114 A.D. 172, 99 N.Y.S. 592, 1906 N.Y. App. Div. LEXIS 2054
CourtAppellate Division of the Supreme Court of the State of New York
DecidedJune 20, 1906
StatusPublished
Cited by1 cases

This text of 114 A.D. 172 (Riesgo v. Glengariffe Realty Co.) is published on Counsel Stack Legal Research, covering Appellate Division of the Supreme Court of the State of New York primary law. Counsel Stack provides free access to over 12 million legal documents including statutes, case law, regulations, and constitutions.

Bluebook
Riesgo v. Glengariffe Realty Co., 114 A.D. 172, 99 N.Y.S. 592, 1906 N.Y. App. Div. LEXIS 2054 (N.Y. Ct. App. 1906).

Opinion

O’Brien, P. J.:

In the case of Long Island L. & T. Co. v. Long Island City & N. R. R. Co. (85 App. Div. 36; affd., 178 N. Y. 588) in construing the amendment made by chapter 61 of the Laws of 1898 to section 3253 of the Code of Civil Procedure, it was held that the effect of the amendment was to permit the court in a difficult and extraordinary action, as the foreclosure of a mortgage upon real property, to grant an extra allowance in excess of §200. The provisions of the amendment in question have been re-enacted by chapter 299 of the Laws of 1899 and chapter 316 of the Laws of 1903. To entitle the plaintiff, therefore, to an allowance in excess of the $200 which, prior to 1898 was fixed as the limit that could be awarded (Code Civ. Proc. § 3253, as amd. by Laws of 1896, chap. 571), it is necessary as the basis of the extra allowance for the plaintiff to show that the action is difficult and extraordinary. The burden thus resting on the' plaintiff was not sustained in this case, as there is nothing in the record to show that this case was in any respect difficult or extraordinary, because it in no way appears that it necessitated an examination of difficult questions of law, or involves any difficulty in making the necessary appeal.

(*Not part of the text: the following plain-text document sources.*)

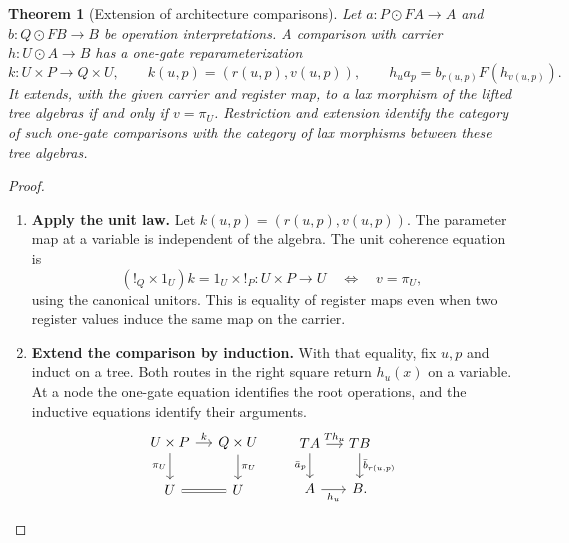 \documentclass[11pt,a4paper]{article}
\newtheorem{theorem}{Theorem}[section]
\theoremstyle{definition}
\theoremstyle{remark}\newaliascnt{remark}{theorem}
\numberwithin{equation}{section}
\begin{document}
\begin{theorem}[Extension of architecture comparisons]\label{thm:cell-ext}
Let $a:P\odot FA\to A$ and $b:Q\odot FB\to B$ be operation interpretations. A comparison with carrier $h:U\odot A\to B$ has a one-gate reparameterization
\[
 k:U\times P\longrightarrow Q\times U,\qquad
 k(u,p)=(r(u,p),v(u,p)),\qquad
 h_u a_p=b_{r(u,p)}F(h_{v(u,p)}).
\]
It extends, with the given carrier and register map, to a lax morphism of the lifted tree algebras if and only if $v=\pi_U$. Restriction and extension identify the category of such one-gate comparisons with the category of lax morphisms between these tree algebras.
\end{theorem}
\begin{proof}\leavevmode
\begin{enumerate}[titledsteps]
    \item \textbf{Apply the unit law.} Let \(k(u,p)=(r(u,p),v(u,p))\). The parameter map at a variable is independent of the algebra. The unit coherence equation is
\[
 (!_{Q}\times1_U)k=1_U\times!_P:U\times P\longrightarrow U
             \quad\Longleftrightarrow\quad v=\pi_U,
\]
using the canonical unitors. This is equality of register maps even when two register values induce the same map on the carrier.


    \item \textbf{Extend the comparison by induction.} With that equality, fix $u,p$ and induct on a tree. Both routes in the right square return $h_u(x)$ on a variable. At a node the one-gate equation identifies the root operations, and the inductive equations identify their arguments.
\[
\begin{tikzcd}[column sep=small]
 U\times P\arrow[r,"k"]\arrow[d,"\pi_U"']&Q\times U\arrow[d,"\pi_U"]\\
 U\arrow[r,equal]&U
\end{tikzcd}
\qquad
\begin{tikzcd}[column sep=small]
 TA\arrow[r,"Th_u"]\arrow[d,"\bar a_p"']&TB\arrow[d,"{\bar b_{r(u,p)}}"]\\
 A\arrow[r,"h_u"']&B .
\end{tikzcd}
\]


\end{enumerate}
\end{proof}
\end{document}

The absence of any such difficulties and the failure of the plaintiff to bring himself within the amendment did not entitle him to any allowance beyond the $200, and the judgment appealed from should accordingly be modified by providing for an extra allowance at such sum, and as so modified it should be affirmed, with costs to the appellant.

Ingraham, McLaughlin, Clarke and Houghton, JJ., concurred.

Judgment modified as directed in opinion, and as modified affirmed, with costs to appellant. Settle order on notice.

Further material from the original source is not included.